Back
SYNOPTIC LINKS:
[ Software Hardware process physical identity computer encoded program something INSTANTIATION question location properties abstract whereby problem Variables Semantic machine - Synoptic Hyperlinks generated by Shlep - A Paisley Product from TinkerSoft; Click on (*) links to return to this point]

The Semantic Web

and

Further Thoughts About Where Software Meets the Hardware

by Swinton Roof

May 21, 2001

Eldon New and I have over the course of time discussed the problem of just where exactly does software actually touch or interact with hardware. This problem is similar to the mind-body problem and can cause much confusion and vexation. How can an abstract 'intangible' influence something tangibly physical? A program running on a computer can be seen as an assemblage of physical voltage switches deterministically changing states over time with inevitable conclusion given fixed inputs from physical devices. It can also be seen as a physical manifestation of an abstract constellation of ideas interacting with some person or other constellation of abstractions (another machine or program). The first part of this paper will rehash some early concepts that actually can confuse the issue but which nonetheless form a minimal basis for understanding, while the last part will introduce some clarifying concepts that I recently came across while studying the idea of a 'semantic web' - the next great paradigm that will transform the internet.

Before engaging in a detailed investigation of the hardware-software question, it is appropriate to mention a philosophical limitation of such an inquiry. Just as 'Yin' can never be totally separated from the 'Yang', we must concede that all such complementary relations exist only as relationship. No tangible physical object can be a 'thing in itself'. Any properties it may have are a function of the context or enviroment in which the object is embedded and observed. This means that hardware, to exist in the sense we mean, must have properties designed into it with software in mind. A hocky puck, while sharing some propertities common to computer hardware, will not be considered hardware unless it is able to run software somehow. Likewise, software must be encoded in some physical medium to have any useful behaviour other than just exisitng as an object of our mentation.

Let us begin at the lowest level of hardware organization where software has any meaning at all. This will be at the transistor level of on-off bits on the silicon chip. This level is the point at which minimal units of information are encoded into the hardware. Below this level, there is a lot of physical engineering design and organization, but it serves only only as substrate mechanics which maintain the hardware-software system's integrity and functionality. After discussing the low level aspects of the hardware-software question, we will then move on to high level software and the process whereby it is encoded into a running computer program.

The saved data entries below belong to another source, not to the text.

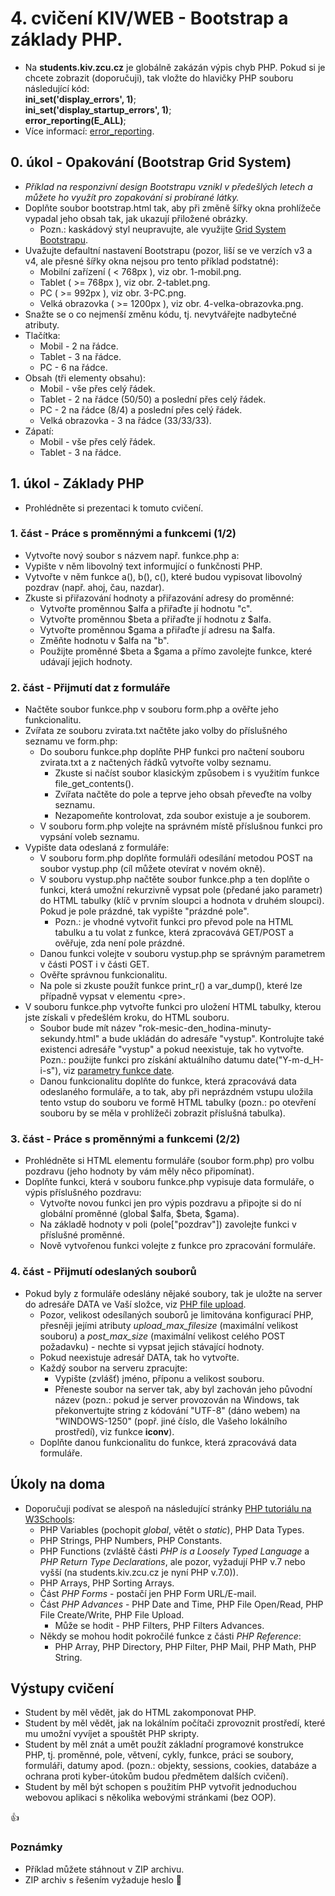 # 4. cvičení KIV/WEB - Bootstrap a základy PHP.

* Na **students.kiv.zcu.cz** je globálně zakázán výpis chyb PHP. Pokud si je chcete zobrazit (doporučuji), tak vložte do hlavičky PHP souboru následující kód:
    <br>**ini_set('display_errors', 1)**;
    <br>**ini_set('display_startup_errors', 1)**;
    <br>**error_reporting(E_ALL)**;
* Více informací: [error_reporting](http://php.net/manual/en/function.error-reporting.php).


## 0. úkol - Opakování (Bootstrap Grid System)

* *Příklad na responzivní design Bootstrapu vznikl v předešlých letech a můžete ho využít pro zopakování si probírané látky.* 
* Doplňte soubor bootstrap.html tak, aby při změně šířky okna prohlížeče vypadal jeho obsah tak, jak ukazují přiložené obrázky. 
  * Pozn.: kaskádový styl neupravujte, ale využijte [Grid System Bootstrapu](http://www.w3schools.com/bootstrap/bootstrap_grid_system.asp).
* Uvažujte defaultní nastavení Bootstrapu (pozor, liší se ve verzích v3 a v4, ale přesné šířky okna nejsou pro tento příklad podstatné):
  * Mobilní zařízení ( < 768px ), viz obr. 1-mobil.png.
  * Tablet ( >= 768px ), viz obr. 2-tablet.png.
  * PC ( >= 992px ), viz obr. 3-PC.png.
  * Velká obrazovka ( >= 1200px ), viz obr. 4-velka-obrazovka.png.
* Snažte se o co nejmenší změnu kódu, tj. nevytvářejte nadbytečné atributy.
* Tlačítka:
  * Mobil - 2 na řádce.
  * Tablet - 3 na řádce.
  * PC - 6 na řádce.
* Obsah (tři elementy obsahu):
  * Mobil - vše přes celý řádek.
  * Tablet - 2 na řádce (50/50) a poslední přes celý řádek.
  * PC - 2 na řádce (8/4) a poslední přes celý řádek.
  * Velká obrazovka - 3 na řádce (33/33/33).
* Zápatí:
  * Mobil - vše přes celý řádek.
  * Tablet - 3 na řádce.
  
## 1. úkol - Základy PHP

* Prohlédněte si prezentaci k tomuto cvičení.

### 1. část - Práce s proměnnými a funkcemi (1/2)

* Vytvořte nový soubor s názvem např. funkce.php a:
 * Vypište v něm libovolný text informující o funkčnosti PHP.
 * Vytvořte v něm funkce a(), b(), c(), které budou vypisovat libovolný pozdrav (např. ahoj, čau, nazdar). 
 * Zkuste si přiřazování hodnoty a přiřazování adresy do proměnné:
   * Vytvořte proměnnou $alfa a přiřaďte jí hodnotu "c". 
   * Vytvořte proměnnou $beta a přiřaďte jí hodnotu z $alfa. 
   * Vytvořte proměnnou $gama a přiřaďte jí adresu na $alfa.
   * Změňte hodnotu v $alfa na "b".
   * Použijte proměnné $beta a $gama a přímo zavolejte funkce, které udávají jejich hodnoty.

### 2. část - Přijmutí dat z formuláře

* Načtěte soubor funkce.php v souboru form.php a ověřte jeho funkcionalitu.
* Zvířata ze souboru zvirata.txt načtěte jako volby do příslušného seznamu ve form.php:
  * Do souboru funkce.php doplňte PHP funkci pro načtení souboru zvirata.txt a z načtených řádků vytvořte volby seznamu.
    * Zkuste si načíst soubor klasickým způsobem i s využitím funkce file_get_contents().
    * Zvířata načtěte do pole a teprve jeho obsah převeďte na volby seznamu.
    * Nezapomeňte kontrolovat, zda soubor existuje a je souborem.     
  * V souboru form.php volejte na správném místě příslušnou funkci pro vypsání voleb seznamu.
* Vypište data odeslaná z formuláře:
  * V souboru form.php doplňte formuláři odesílání metodou POST na soubor vystup.php (cíl můžete otevírat v novém okně).
  * V souboru vystup.php načtěte soubor funkce.php a ten doplňte o funkci, která umožní rekurzivně vypsat pole (předané jako parametr) do HTML tabulky (klíč v prvním sloupci a hodnota v druhém sloupci). Pokud je pole prázdné, tak vypište "prázdné pole".
    * Pozn.: je vhodné vytvořit funkci pro převod pole na HTML tabulku a tu volat z funkce, která zpracovává GET/POST a ověřuje, zda není pole prázdné. 
  * Danou funkci volejte v souboru vystup.php se správným parametrem v části POST i v části GET.
  * Ověřte správnou funkcionalitu.
  * Na pole si zkuste použít funkce print_r() a var_dump(), které lze případně vypsat v elementu &lt;pre&gt;.
* V souboru funkce.php vytvořte funkci pro uložení HTML tabulky, kterou jste získali v předešlém kroku, do HTML souboru. 
  * Soubor bude mít název "rok-mesic-den_hodina-minuty-sekundy.html" a bude ukládán do adresáře "vystup". Kontrolujte také existenci adresáře "vystup" a pokud neexistuje, tak ho vytvořte. Pozn.: použijte funkci pro získání aktuálního datumu date("Y-m-d_H-i-s"), viz [parametry funkce date](https://www.php.net/manual/en/function.date.php).
  * Danou funkcionalitu doplňte do funkce, která zpracovává data odeslaného formuláře, a to tak, aby při neprázdném vstupu uložila tento vstup do souboru ve formě HTML tabulky (pozn.: po otevření souboru by se měla v prohlížeči zobrazit příslušná tabulka).
    
### 3. část - Práce s proměnnými a funkcemi (2/2)

* Prohlédněte si HTML elementu formuláře (soubor form.php) pro volbu pozdravu (jeho hodnoty by vám měly něco připomínat).
* Doplňte funkci, která v souboru funkce.php vypisuje data formuláře, o výpis příslušného pozdravu:
  * Vytvořte novou funkci jen pro výpis pozdravu a připojte si do ní globální proměnné (global $alfa, $beta, $gama).
  * Na základě hodnoty v poli (pole["pozdrav"]) zavolejte funkci v příslušné proměnné.
  * Nově vytvořenou funkci volejte z funkce pro zpracování formuláře.
  
### 4. část - Přijmutí odeslaných souborů

* Pokud byly z formuláře odeslány nějaké soubory, tak je uložte na server do adresáře DATA ve Vaší složce, viz [PHP file upload](https://www.w3schools.com/php/php_file_upload.asp).
  * Pozor, velikost odesílaných souborů je limitována konfigurací PHP, přesněji jejími atributy *upload_max_filesize* (maximální velikost souboru) a *post_max_size* (maximální velikost celého POST požadavku) - nechte si vypsat jejich stávající hodnoty.
  * Pokud neexistuje adresář DATA, tak ho vytvořte.
  * Každý soubor na serveru zpracujte:
    * Vypište (zvlášť) jméno, příponu a velikost souboru.
    * Přeneste soubor na server tak, aby byl zachován jeho původní název (pozn.: pokud je server provozován na Windows, tak překonvertujte string z kódování "UTF-8" (dáno webem) na "WINDOWS-1250" (popř. jiné číslo, dle Vašeho lokálního prostředí), viz funkce **iconv**).
  * Doplňte danou funkcionalitu do funkce, která zpracovává data formuláře. 
   

## Úkoly na doma

* Doporučuji podívat se alespoň na následující stránky [PHP tutoriálu na W3Schools](https://www.w3schools.com/php/default.asp):
  * PHP Variables (pochopit *global*, větět o *static*), PHP Data Types.
  * PHP Strings, PHP Numbers, PHP Constants.
  * PHP Functions (zvláště části *PHP is a Loosely Typed Language* a *PHP Return Type Declarations*, ale pozor, vyžadují PHP v.7 nebo vyšší (na students.kiv.zcu.cz je nyní PHP v.7.0)).
  * PHP Arrays, PHP Sorting Arrays.
  * Část *PHP Forms* - postačí jen PHP Form URL/E-mail.
  * Část *PHP Advances* - PHP Date and Time, PHP File Open/Read, PHP File Create/Write, PHP File Upload.
    * Může se hodit - PHP Filters, PHP Filters Advances.
  * Někdy se mohou hodit pokročilé funkce z části *PHP Reference*:
    * PHP Array, PHP Directory, PHP Filter, PHP Mail, PHP Math, PHP String. 

## Výstupy cvičení

* Student by měl vědět, jak do HTML zakomponovat PHP.
* Student by měl vědět, jak na lokálním počítači zprovoznit prostředí, které mu umožní vyvíjet a spouštět PHP skripty.
* Student by měl znát a umět použít základní programové konstrukce PHP, tj. proměnné, pole, větvení, cykly, funkce, práci se soubory, formuláři, datumy apod. (pozn.: objekty, sessions, cookies, databáze a ochrana proti kyber-útokům budou předmětem dalších cvičení). 
* Student by měl být schopen s použitím PHP vytvořit jednoduchou webovou aplikaci s několika webovými stránkami (bez OOP).
 

:+1:


### Poznámky

* Příklad můžete stáhnout v ZIP archivu.
* ZIP archiv s řešením vyžaduje heslo :panda_face:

A first order solution to the low level mystery lies in the observation that 'pattern' seems to lie at the heart of the question. Abstract intangibles are represented by patterns of on-off bits. The number or value '3' for example can be represented by two 'on' bits as in 0011 where '0011' is a 4-bit binary number pattern or set of digital 'bits'. Using binary numbers to encode alpha-numeric and other information is the modus operandi of digital computers. It is seen that these patterns are easily encoded physically in the hardware as location addressable units of high/low voltages in transistors on the computer chip. So far so good. No real mystery here, or is there?

Well, the deterministic or mechanical behavior can be understood when one realizes that the physical high/low voltages convey energy in exactly the required increments necessary to flip other high/low bits when connected together. These flip/flops likewise enable other flip/flops and the whole process cascades into a silicon clock regulated process of program flow. It is important to realize, at this point, that the machine cares not one whit about semantics or meaning. As far as the machine is concerned, syntax is everything. What do I mean by syntax here. Well, by this I mean that the connections between logic elements are determined solely by binary values fed into these units while the logic units themselves have hardwire-fixed rules ( as in AND/OR/NOT/NAND logic gates ). The whole process has a deterministic outcome based solely on the input values and the fixed logic built into the silicon itself. The reader may be disturbed by the fact that I have already introduced such abstractions as syntax and logic and mixed them up with the hardware. The point I wish to make, though, is that these elementary concepts can be precisely illustrated by pointing out actual real physical things printed on that computer chip that do precise physical things when certain operating conditions are met. In the same way that syntax rules operate on words in a language without caring about what the words mean, the hardware logic on a chip keeps the behavior of binary signals 'well formed' (barring a system crash of course, eh eh). There is even a computer programming term called 'WORD' which means a given number of bits ( 16 or 24) operated on as a unit value. The computer is quite happy to 'operate' on these WORDs but only as values to be fed into it's syntactic gristmill of logic gates.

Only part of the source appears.